WHAT IS BEING ASKED -
Every record must be copied out exactly.

[Start of section]

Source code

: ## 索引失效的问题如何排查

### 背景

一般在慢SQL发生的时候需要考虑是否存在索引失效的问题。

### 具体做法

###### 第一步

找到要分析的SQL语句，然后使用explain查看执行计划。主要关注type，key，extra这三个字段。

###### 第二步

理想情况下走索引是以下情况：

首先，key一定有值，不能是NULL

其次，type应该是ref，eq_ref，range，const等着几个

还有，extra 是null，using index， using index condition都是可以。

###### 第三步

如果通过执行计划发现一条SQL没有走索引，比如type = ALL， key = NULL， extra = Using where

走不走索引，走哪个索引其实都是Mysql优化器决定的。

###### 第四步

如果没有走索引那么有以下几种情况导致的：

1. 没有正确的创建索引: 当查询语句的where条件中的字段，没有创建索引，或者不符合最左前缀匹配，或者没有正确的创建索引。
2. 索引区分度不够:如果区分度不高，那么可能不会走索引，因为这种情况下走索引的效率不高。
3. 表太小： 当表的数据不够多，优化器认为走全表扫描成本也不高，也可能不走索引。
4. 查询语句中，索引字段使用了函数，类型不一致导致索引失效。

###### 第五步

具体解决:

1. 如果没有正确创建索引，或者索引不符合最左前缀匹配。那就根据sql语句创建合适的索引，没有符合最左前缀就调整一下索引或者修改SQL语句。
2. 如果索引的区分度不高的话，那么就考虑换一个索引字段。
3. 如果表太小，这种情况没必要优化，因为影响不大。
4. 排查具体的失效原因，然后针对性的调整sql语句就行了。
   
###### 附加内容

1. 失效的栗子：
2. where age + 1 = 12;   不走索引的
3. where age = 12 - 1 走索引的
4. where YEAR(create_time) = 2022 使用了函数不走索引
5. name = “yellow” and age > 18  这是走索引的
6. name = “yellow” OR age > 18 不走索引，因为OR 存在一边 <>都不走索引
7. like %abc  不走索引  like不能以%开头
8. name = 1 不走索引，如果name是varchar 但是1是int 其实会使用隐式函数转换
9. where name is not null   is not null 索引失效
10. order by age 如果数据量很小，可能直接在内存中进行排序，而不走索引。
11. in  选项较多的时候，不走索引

[End of section]

YOUR RESPONSE -
Source code

: ## 索引失效的问题如何排查

### 背景

一般在慢SQL发生的时候需要考虑是否存在索引失效的问题。

### 具体做法

###### 第一步

找到要分析的SQL语句，然后使用explain查看执行计划。主要关注type，key，extra这三个字段。

###### 第二步

理想情况下走索引是以下情况：

首先，key一定有值，不能是NULL

其次，type应该是ref，eq_ref，range，const等着几个

还有，extra 是null，using index， using index condition都是可以。

###### 第三步

如果通过执行计划发现一条SQL没有走索引，比如type = ALL， key = NULL， extra = Using where

走不走索引，走哪个索引其实都是Mysql优化器决定的。

###### 第四步

如果没有走索引那么有以下几种情况导致的：

1. 没有正确的创建索引: 当查询语句的where条件中的字段，没有创建索引，或者不符合最左前缀匹配，或者没有正确的创建索引。
2. 索引区分度不够:如果区分度不高，那么可能不会走索引，因为这种情况下走索引的效率不高。
3. 表太小： 当表的数据不够多，优化器认为走全表扫描成本也不高，也可能不走索引。
4. 查询语句中，索引字段使用了函数，类型不一致导致索引失效。

###### 第五步

具体解决:

1. 如果没有正确创建索引，或者索引不符合最左前缀匹配。那就根据sql语句创建合适的索引，没有符合最左前缀就调整一下索引或者修改SQL语句。
2. 如果索引的区分度不高的话，那么就考虑换一个索引字段。
3. 如果表太小，这种情况没必要优化，因为影响不大。
4. 排查具体的失效原因，然后针对性的调整sql语句就行了。
   
###### 附加内容

1. 失效的栗子：
2. where age + 1 = 12;   不走索引的
3. where age = 12 - 1 走索引的
4. where YEAR(create_time) = 2022 使用了函数不走索引
5. name = “yellow” and age > 18  这是走索引的
6. name = “yellow” OR age > 18 不走索引，因为OR 存在一边 <>都不走索引
7. like %abc  不走索引  like不能以%开头
8. name = 1 不走索引，如果name是varchar 但是1是int 其实会使用隐式函数转换
9. where name is not null   is not null 索引失效
10. order by age 如果数据量很小，可能直接在内存中进行排序，而不走索引。
11. in  选项较多的时候，不走索引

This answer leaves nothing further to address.